Google Blogoscoped

Forum

Google incorporating site speed in search rankings  (View post)

ArpitNext [PersonRank 7]

Saturday, April 10, 2010
7 years ago6,955 views

<<Google is incorporating site speed as one of the over 200 signals that we use in determining search rankings>>

1> mattcutts.com/blog/site-speed/

2> googlewebmastercentral.blogspo ...

Above 1 comments were made in the forum before this was blogged,

TS [PersonRank 1]

7 years ago #


Interesting, but also sort of odd, and there is a whole bunch of questions lurking underneath this decision to announce speed as a feature.

First, what is the reason for using speed? There could be at least three I can think off: (1) speed as a signal for relevance or for content quality, (2) speed as a signal for user satisfaction, independent of or beyond relevance or quality, and (3) adding speed as a signal just in order to give sites a strong incentive to improve their speed.

Concerning (1), I would not be surprised if speed has been used as a signal for relevance by engines already. One might speculate that speed can tell you something about the quality of the content, in that good content tends to live on faster sites (while maybe large spam farms tend to be slower as they use the cheapest hosting, but this is speculation). I am not sure about Google, but some of the large engines rely on machine-learned ranking functions – in this case, the question is not about whether using speed is fair or right, but only whether it carries a useful signal that improves relevance on average. If the font color of a page (say, pink versus blue) or the birthday of the webmaster gave you a useful signal for relevance, you would use that too, and would not have to discuss if users like pink or blue more. It's just a signal.

Concerning (2), even if speed does not carry a signal for relevance, it could carry a signal for user happiness.
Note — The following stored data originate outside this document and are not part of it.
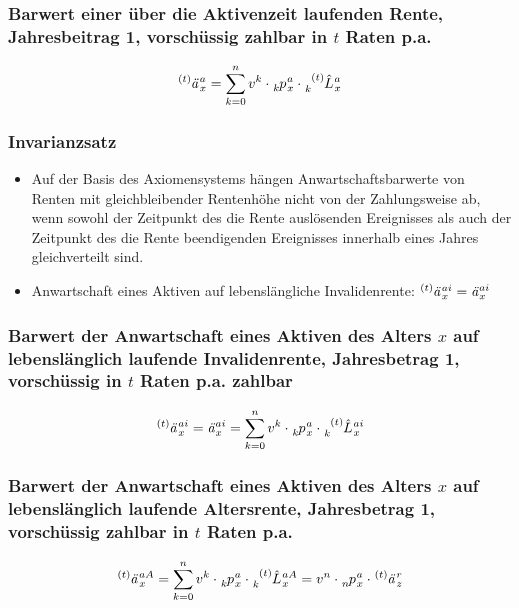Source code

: \documentclass[12pt]{report}
\theoremstyle{dotless}
\theoremstyle{definition}
\begin{document}
\subsubsection{Barwert einer über die Aktivenzeit laufenden Rente, Jahresbeitrag 1, vorschüssig zahlbar in $t$ Raten p.a.}
\begin{equation}
	\tensor[^{(t)}]{\text{\textit{ä}}}{}_x^a=\sum_{k = 0}^n v^k \cdot \tensor[_{k}]{p}{}_x^a \cdot  \tensor[_{k}^{(t)}]{\hat{L}}{}_x^a
\end{equation}

 \subsubsection{Invarianzsatz}
 \begin{itemize}
 	\item  Auf der Basis des Axiomensystems hängen Anwartschaftsbarwerte von Renten mit gleichbleibender Rentenhöhe nicht von der Zahlungsweise ab, wenn sowohl der Zeitpunkt des die Rente auslösenden Ereignisses als auch der Zeitpunkt des die Rente beendigenden Ereignisses innerhalb eines Jahres gleichverteilt sind.
 	\item Anwartschaft eines Aktiven auf lebenslängliche Invalidenrente: $\tensor[^{(t)}]{\text{\textit{ä}}}{}_x^{ai} = \text{\textit{ä}}_x^{ai}$
 \end{itemize}

\subsubsection{Barwert der Anwartschaft eines Aktiven des Alters $x$ auf lebenslänglich laufende Invalidenrente, Jahresbetrag 1, vorschüssig in $t$ Raten p.a. zahlbar}
\begin{equation}
	\tensor[^{(t)}]{\text{\textit{ä}}}{}_x^{ai}=\text{\textit{ä}}_x^{ai}=\sum_{k = 0}^n v^k \cdot \tensor[_{k}]{p}{}_x^a \cdot  \tensor[_{k}^{(t)}]{\hat{L}}{}_x^{ai}
\end{equation}

\subsubsection{Barwert der Anwartschaft eines Aktiven des Alters $x$ auf lebenslänglich laufende Altersrente, Jahresbetrag 1, vorschüssig zahlbar in $t$ Raten p.a.}
\begin{equation}
	\tensor[^{(t)}]{\text{\textit{ä}}}{}_x^{aA}=\sum_{k = 0}^n v^k \cdot \tensor[_{k}]{p}{}_x^a \cdot  \tensor[_{k}^{(t)}]{\hat{L}}{}_x^{aA} = v^n \cdot \tensor[_{n}]{p}{}_x^a \cdot \tensor[^{(t)}]{\text{\textit{ä}}}{}_z^{r}
\end{equation}
\end{document}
In a machine-learning approach, this of course means that site performance has to be part of the evaluation performed by the site's human annotators. (Search engines employ humans to get query judgments that are then fed back into the ranking function, but if the annotators are told to only look at content relevance and quality then speed might not register as a useful feature.) Note that in both cases (1) and (2), there is no real benefit in announcing the use of speed to the public.

It seems that at least part of the reason is (3), and that Google has made a decision to push sites in order to increase average internet speed, as an editorial judgment (purely algorithmic search, my a**). This does raise some concerns: Even if we agree that a faster internet is good, should Google push this just because they can? If yes, how about pushing other issues that are considered good, say whether a company running a web site has a good recycling program? Is that Google's job? Secondly, are there other ulterior motives for this, say pushing people in the direction of Google products such as their DNS optimizations and other web site software that will over time lock them in?

So, this is interesting but also a little worrisome.

Roy [PersonRank 0]

7 years ago #

TS, interesting point re: (3), BUT... to me it seems a stretch to say that Google would encourage speed in order to encourage the use of their own products.

From a machine learning point of view, this signal is used as one of many features. There's no need to be concerned about being "penalized twice" by the introduction of a feature like speed. i.e. if PageRank is indeed exactly correlated to speed, then one of the signals will be ignored by the machine, as it will be redundant.

The only question you need to be concerned about is what Google is asking the machine to learn. Learning to rank results in order to give user satisfaction, or something else? Do you care? Should you care?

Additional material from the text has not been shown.